Segment Start: Records for this exercise
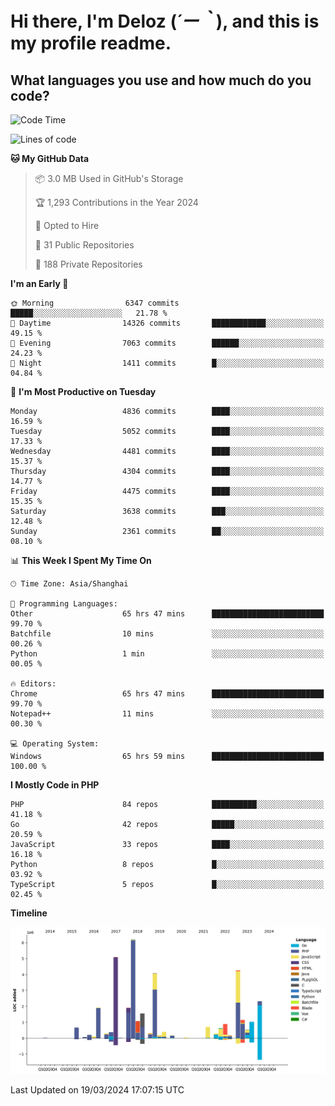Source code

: # **Hi there, I'm Deloz (*´ー｀*), and this is my profile readme.**

## **What languages you use and how much do you code?**

<!--START_SECTION:waka-->
![Code Time](http://img.shields.io/badge/Code%20Time-3%2C515%20hrs%2050%20mins-blue)

![Lines of code](https://img.shields.io/badge/From%20Hello%20World%20I%27ve%20Written-36.3%20million%20lines%20of%20code-blue)

**🐱 My GitHub Data** 

> 📦 3.0 MB Used in GitHub's Storage 
 > 
> 🏆 1,293 Contributions in the Year 2024
 > 
> 💼 Opted to Hire
 > 
> 📜 31 Public Repositories 
 > 
> 🔑 188 Private Repositories 
 > 
**I'm an Early 🐤** 

```text
🌞 Morning                6347 commits        █████░░░░░░░░░░░░░░░░░░░░   21.78 % 
🌆 Daytime                14326 commits       ████████████░░░░░░░░░░░░░   49.15 % 
🌃 Evening                7063 commits        ██████░░░░░░░░░░░░░░░░░░░   24.23 % 
🌙 Night                  1411 commits        █░░░░░░░░░░░░░░░░░░░░░░░░   04.84 % 
```
📅 **I'm Most Productive on Tuesday** 

```text
Monday                   4836 commits        ████░░░░░░░░░░░░░░░░░░░░░   16.59 % 
Tuesday                  5052 commits        ████░░░░░░░░░░░░░░░░░░░░░   17.33 % 
Wednesday                4481 commits        ████░░░░░░░░░░░░░░░░░░░░░   15.37 % 
Thursday                 4304 commits        ████░░░░░░░░░░░░░░░░░░░░░   14.77 % 
Friday                   4475 commits        ████░░░░░░░░░░░░░░░░░░░░░   15.35 % 
Saturday                 3638 commits        ███░░░░░░░░░░░░░░░░░░░░░░   12.48 % 
Sunday                   2361 commits        ██░░░░░░░░░░░░░░░░░░░░░░░   08.10 % 
```


📊 **This Week I Spent My Time On** 

```text
🕑︎ Time Zone: Asia/Shanghai

💬 Programming Languages: 
Other                    65 hrs 47 mins      █████████████████████████   99.70 % 
Batchfile                10 mins             ░░░░░░░░░░░░░░░░░░░░░░░░░   00.26 % 
Python                   1 min               ░░░░░░░░░░░░░░░░░░░░░░░░░   00.05 % 

🔥 Editors: 
Chrome                   65 hrs 47 mins      █████████████████████████   99.70 % 
Notepad++                11 mins             ░░░░░░░░░░░░░░░░░░░░░░░░░   00.30 % 

💻 Operating System: 
Windows                  65 hrs 59 mins      █████████████████████████   100.00 % 
```

**I Mostly Code in PHP** 

```text
PHP                      84 repos            ██████████░░░░░░░░░░░░░░░   41.18 % 
Go                       42 repos            █████░░░░░░░░░░░░░░░░░░░░   20.59 % 
JavaScript               33 repos            ████░░░░░░░░░░░░░░░░░░░░░   16.18 % 
Python                   8 repos             █░░░░░░░░░░░░░░░░░░░░░░░░   03.92 % 
TypeScript               5 repos             █░░░░░░░░░░░░░░░░░░░░░░░░   02.45 % 
```



**Timeline**

![Lines of Code chart](https://raw.githubusercontent.com/deloz/deloz/main/assets/bar_graph.png)


 Last Updated on 19/03/2024 17:07:15 UTC
<!--END_SECTION:waka-->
Segment End: Records for this exercise
Your instructions
Among the lines of the listing above, which ones hold "https"? Copy them.

Output of the exercise
![Lines of code](https://img.shields.io/badge/From%20Hello%20World%20I%27ve%20Written-36.3%20million%20lines%20of%20code-blue)
![Lines of Code chart](https://raw.githubusercontent.com/deloz/deloz/main/assets/bar_graph.png)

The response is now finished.